Segment Open
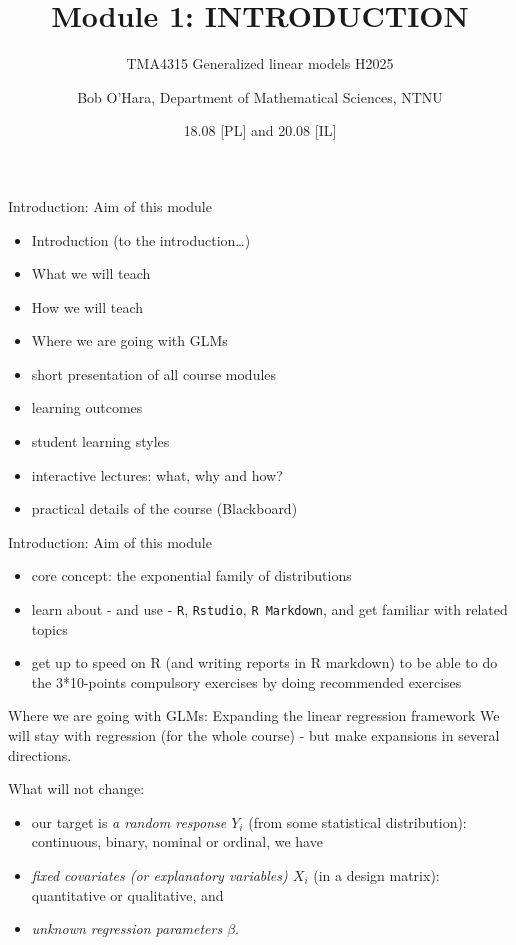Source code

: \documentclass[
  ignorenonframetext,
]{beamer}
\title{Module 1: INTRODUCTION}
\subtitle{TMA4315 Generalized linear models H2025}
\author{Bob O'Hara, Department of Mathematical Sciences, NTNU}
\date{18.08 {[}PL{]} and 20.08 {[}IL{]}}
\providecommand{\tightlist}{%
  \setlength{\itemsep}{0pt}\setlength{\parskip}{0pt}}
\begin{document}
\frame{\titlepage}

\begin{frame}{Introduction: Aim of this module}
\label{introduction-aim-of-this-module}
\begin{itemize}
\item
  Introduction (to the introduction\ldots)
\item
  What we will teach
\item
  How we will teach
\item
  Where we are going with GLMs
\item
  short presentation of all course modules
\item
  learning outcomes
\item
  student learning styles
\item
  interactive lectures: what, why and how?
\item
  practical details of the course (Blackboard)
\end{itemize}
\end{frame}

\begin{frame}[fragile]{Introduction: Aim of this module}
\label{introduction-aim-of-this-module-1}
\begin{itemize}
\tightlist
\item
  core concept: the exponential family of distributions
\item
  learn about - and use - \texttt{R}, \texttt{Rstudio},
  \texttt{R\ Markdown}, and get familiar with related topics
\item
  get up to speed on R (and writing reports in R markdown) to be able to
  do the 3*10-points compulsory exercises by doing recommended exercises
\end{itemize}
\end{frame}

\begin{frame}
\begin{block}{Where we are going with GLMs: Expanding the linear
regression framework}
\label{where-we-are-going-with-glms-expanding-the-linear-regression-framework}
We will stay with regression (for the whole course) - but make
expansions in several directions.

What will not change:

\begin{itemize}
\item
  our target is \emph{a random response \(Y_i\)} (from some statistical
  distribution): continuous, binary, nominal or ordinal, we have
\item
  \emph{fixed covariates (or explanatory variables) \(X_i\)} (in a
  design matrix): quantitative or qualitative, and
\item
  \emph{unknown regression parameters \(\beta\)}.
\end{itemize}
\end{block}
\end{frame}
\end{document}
Segment Closed
Segment Open
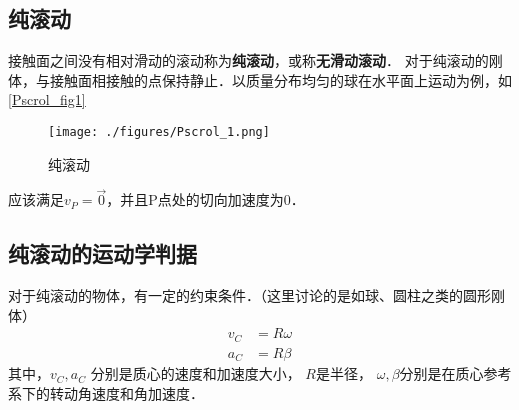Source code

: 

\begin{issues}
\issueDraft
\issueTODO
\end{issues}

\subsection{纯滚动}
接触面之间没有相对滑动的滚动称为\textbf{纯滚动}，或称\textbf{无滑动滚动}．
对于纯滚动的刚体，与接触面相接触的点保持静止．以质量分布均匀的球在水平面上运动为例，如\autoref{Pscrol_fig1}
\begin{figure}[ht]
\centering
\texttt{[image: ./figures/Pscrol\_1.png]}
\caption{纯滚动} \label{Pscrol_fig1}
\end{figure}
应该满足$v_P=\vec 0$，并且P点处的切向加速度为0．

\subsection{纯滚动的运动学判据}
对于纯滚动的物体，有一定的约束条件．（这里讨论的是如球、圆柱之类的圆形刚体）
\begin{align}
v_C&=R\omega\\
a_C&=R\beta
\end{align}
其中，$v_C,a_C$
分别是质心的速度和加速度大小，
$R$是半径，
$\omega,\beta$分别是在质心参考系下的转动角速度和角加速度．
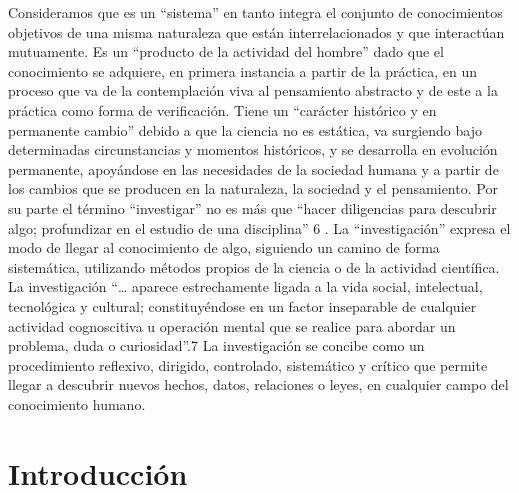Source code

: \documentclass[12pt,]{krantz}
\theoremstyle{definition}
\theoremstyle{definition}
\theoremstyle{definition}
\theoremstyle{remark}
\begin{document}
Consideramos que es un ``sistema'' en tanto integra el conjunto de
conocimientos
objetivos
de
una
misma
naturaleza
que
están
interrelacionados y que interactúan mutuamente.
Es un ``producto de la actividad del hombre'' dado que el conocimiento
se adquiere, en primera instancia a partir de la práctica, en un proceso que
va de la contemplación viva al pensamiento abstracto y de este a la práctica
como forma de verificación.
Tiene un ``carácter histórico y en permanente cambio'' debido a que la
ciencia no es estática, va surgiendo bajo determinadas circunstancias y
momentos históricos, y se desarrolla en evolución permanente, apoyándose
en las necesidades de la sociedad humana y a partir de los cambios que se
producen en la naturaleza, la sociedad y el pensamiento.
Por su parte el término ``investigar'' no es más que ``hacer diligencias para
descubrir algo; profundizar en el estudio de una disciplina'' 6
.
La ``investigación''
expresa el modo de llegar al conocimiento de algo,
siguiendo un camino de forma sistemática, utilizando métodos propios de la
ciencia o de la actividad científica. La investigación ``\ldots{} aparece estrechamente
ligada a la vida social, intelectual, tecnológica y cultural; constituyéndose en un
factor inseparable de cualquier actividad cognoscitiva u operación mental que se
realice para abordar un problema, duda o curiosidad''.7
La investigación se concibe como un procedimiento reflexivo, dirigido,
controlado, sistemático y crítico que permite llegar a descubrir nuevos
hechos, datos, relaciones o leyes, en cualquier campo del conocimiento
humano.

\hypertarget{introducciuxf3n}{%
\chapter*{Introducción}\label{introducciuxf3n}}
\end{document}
Segment Closed
_Exercise description_
Search the material above for "algo". Copy each line that has it.

_Solved exercise_
descubrir algo; profundizar en el estudio de una disciplina'' 6
expresa el modo de llegar al conocimiento de algo,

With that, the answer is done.